## YOUR TASK
What lines of the data below hold the string "which"? Copy each one out.

## RECORD EXCERPTS
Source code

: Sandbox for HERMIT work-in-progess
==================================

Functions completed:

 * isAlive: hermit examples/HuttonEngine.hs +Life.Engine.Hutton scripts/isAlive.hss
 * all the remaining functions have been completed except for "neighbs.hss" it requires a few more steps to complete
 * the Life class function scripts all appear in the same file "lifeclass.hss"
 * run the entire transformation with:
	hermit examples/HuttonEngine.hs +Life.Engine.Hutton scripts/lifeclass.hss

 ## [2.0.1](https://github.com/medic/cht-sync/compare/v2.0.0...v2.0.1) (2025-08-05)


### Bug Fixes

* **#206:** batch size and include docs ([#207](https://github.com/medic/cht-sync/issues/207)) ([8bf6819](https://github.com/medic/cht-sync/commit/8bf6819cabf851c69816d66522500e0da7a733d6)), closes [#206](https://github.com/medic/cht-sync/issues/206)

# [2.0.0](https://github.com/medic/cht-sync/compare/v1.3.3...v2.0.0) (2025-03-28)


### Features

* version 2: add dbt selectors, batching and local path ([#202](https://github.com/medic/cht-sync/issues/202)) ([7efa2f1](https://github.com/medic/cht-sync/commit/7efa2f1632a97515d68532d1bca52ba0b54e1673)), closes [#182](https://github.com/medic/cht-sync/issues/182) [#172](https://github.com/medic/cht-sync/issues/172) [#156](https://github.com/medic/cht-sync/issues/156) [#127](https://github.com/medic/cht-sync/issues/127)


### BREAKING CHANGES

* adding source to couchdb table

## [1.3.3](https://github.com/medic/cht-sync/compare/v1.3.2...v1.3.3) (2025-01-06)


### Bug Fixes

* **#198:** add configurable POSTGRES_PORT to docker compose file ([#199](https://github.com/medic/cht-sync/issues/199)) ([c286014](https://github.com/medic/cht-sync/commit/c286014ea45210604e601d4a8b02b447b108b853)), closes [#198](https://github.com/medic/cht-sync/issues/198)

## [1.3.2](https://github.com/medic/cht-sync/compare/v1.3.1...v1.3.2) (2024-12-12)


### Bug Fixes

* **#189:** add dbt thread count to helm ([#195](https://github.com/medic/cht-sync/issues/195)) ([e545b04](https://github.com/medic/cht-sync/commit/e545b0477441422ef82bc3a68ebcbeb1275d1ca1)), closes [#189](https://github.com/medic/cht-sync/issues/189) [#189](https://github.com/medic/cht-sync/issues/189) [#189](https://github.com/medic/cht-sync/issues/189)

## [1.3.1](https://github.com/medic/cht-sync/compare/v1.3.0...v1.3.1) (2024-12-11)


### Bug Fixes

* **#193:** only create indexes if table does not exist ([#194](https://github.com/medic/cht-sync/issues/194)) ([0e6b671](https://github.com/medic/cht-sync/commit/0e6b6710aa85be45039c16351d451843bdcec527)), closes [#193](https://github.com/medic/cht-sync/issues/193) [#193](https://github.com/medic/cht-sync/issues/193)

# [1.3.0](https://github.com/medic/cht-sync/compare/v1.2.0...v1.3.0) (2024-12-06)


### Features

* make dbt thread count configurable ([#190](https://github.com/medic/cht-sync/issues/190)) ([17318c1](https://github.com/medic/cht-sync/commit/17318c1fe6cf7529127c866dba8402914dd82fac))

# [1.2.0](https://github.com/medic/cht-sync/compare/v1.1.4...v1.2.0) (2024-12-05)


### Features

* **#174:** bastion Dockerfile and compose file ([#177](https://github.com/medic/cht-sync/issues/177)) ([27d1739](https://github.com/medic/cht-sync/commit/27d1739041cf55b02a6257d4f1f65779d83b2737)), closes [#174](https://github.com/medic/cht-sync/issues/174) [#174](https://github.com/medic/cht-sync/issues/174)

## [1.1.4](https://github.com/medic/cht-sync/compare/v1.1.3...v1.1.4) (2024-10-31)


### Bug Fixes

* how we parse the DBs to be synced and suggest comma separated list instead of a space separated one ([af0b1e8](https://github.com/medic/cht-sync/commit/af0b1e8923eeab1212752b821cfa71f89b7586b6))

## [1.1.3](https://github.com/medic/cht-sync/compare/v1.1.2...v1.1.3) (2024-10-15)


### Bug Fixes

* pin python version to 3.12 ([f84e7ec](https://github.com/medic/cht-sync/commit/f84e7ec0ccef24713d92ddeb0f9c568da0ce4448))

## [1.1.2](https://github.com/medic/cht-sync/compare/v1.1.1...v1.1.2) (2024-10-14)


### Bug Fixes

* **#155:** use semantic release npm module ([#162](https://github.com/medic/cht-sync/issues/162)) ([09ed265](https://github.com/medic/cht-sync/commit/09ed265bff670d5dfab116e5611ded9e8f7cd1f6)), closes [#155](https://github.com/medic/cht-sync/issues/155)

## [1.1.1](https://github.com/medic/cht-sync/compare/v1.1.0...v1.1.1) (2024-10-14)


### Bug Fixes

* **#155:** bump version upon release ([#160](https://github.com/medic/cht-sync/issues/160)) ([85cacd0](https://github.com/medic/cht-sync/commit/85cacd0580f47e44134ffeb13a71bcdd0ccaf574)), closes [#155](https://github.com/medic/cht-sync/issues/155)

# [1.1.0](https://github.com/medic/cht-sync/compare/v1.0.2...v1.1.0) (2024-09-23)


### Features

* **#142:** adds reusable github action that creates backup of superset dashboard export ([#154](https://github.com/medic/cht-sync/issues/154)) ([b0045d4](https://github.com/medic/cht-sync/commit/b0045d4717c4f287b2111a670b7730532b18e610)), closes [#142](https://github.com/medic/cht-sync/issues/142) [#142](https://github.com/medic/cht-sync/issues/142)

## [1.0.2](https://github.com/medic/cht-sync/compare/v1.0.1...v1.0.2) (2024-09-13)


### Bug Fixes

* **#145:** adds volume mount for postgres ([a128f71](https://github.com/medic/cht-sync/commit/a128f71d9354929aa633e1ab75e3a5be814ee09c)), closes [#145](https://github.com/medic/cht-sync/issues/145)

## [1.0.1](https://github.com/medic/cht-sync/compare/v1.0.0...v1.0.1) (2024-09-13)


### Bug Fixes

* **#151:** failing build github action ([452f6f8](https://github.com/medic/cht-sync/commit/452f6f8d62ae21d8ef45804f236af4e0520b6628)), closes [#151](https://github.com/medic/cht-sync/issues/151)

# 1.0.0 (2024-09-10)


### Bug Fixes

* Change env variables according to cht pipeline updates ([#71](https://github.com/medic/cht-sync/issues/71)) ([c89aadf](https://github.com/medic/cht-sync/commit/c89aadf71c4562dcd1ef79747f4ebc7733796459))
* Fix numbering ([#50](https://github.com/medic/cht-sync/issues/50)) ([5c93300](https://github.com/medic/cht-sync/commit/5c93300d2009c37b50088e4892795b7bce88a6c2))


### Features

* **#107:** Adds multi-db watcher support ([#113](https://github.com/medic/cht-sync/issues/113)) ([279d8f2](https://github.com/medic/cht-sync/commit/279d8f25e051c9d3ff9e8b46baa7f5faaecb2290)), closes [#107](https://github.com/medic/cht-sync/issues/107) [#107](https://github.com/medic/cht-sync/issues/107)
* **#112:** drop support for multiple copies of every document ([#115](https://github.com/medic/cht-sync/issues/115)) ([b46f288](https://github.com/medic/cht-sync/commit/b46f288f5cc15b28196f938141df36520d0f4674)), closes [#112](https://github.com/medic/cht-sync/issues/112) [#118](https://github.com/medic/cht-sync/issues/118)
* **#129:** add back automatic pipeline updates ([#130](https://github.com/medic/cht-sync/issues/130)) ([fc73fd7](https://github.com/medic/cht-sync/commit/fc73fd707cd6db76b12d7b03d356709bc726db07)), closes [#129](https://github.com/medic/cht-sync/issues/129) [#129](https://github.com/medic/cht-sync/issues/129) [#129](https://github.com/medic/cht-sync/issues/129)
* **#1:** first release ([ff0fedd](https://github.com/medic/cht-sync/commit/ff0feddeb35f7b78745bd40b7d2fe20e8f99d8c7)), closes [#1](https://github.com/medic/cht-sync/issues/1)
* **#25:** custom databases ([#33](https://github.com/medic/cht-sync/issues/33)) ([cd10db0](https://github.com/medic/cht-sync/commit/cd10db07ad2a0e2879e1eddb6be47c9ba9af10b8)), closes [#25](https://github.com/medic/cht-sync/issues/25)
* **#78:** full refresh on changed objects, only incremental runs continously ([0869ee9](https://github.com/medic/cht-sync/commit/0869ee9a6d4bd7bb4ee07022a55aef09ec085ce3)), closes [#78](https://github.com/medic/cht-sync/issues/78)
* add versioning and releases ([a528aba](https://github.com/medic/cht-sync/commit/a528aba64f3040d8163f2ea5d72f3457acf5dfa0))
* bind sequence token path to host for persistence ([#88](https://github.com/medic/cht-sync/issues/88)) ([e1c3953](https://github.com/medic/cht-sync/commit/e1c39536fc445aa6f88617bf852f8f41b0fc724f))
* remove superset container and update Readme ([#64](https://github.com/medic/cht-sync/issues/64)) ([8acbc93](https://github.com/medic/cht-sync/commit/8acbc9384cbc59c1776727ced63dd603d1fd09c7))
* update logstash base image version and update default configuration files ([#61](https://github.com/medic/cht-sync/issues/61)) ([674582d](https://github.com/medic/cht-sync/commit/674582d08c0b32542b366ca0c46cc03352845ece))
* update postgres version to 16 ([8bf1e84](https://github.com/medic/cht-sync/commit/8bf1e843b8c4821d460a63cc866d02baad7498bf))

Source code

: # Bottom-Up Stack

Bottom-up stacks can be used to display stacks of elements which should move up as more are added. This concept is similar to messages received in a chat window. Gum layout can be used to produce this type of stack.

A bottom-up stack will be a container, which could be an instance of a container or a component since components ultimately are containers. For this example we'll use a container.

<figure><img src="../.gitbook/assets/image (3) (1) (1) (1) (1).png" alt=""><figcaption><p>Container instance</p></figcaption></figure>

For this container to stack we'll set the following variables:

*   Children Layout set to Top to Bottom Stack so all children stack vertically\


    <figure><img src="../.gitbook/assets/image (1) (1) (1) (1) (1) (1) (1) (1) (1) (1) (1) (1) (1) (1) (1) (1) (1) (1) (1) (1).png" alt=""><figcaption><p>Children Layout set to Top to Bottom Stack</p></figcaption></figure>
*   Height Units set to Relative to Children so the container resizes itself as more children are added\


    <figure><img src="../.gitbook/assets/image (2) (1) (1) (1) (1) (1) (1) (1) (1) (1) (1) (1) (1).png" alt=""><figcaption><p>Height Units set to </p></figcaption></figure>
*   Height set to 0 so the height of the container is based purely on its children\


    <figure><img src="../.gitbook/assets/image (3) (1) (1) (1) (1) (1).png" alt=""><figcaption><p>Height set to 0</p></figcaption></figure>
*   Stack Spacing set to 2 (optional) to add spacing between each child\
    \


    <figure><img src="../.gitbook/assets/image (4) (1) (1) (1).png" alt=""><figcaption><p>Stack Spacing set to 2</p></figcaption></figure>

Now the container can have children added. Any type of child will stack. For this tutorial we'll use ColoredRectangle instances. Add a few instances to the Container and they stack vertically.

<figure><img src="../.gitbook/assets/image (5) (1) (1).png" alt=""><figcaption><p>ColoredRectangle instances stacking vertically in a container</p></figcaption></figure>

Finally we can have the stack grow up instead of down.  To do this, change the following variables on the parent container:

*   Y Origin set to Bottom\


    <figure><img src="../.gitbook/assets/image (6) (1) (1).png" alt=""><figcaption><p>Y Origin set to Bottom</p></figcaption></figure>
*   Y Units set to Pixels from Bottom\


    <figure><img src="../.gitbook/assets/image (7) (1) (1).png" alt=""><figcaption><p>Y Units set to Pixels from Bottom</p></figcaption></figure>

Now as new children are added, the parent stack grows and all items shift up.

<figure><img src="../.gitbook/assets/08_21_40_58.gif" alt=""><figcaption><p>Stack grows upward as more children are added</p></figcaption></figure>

## WRITTEN SOLUTION
Bottom-up stacks can be used to display stacks of elements which should move up as more are added. This concept is similar to messages received in a chat window. Gum layout can be used to produce this type of stack.
A bottom-up stack will be a container, which could be an instance of a container or a component since components ultimately are containers. For this example we'll use a container.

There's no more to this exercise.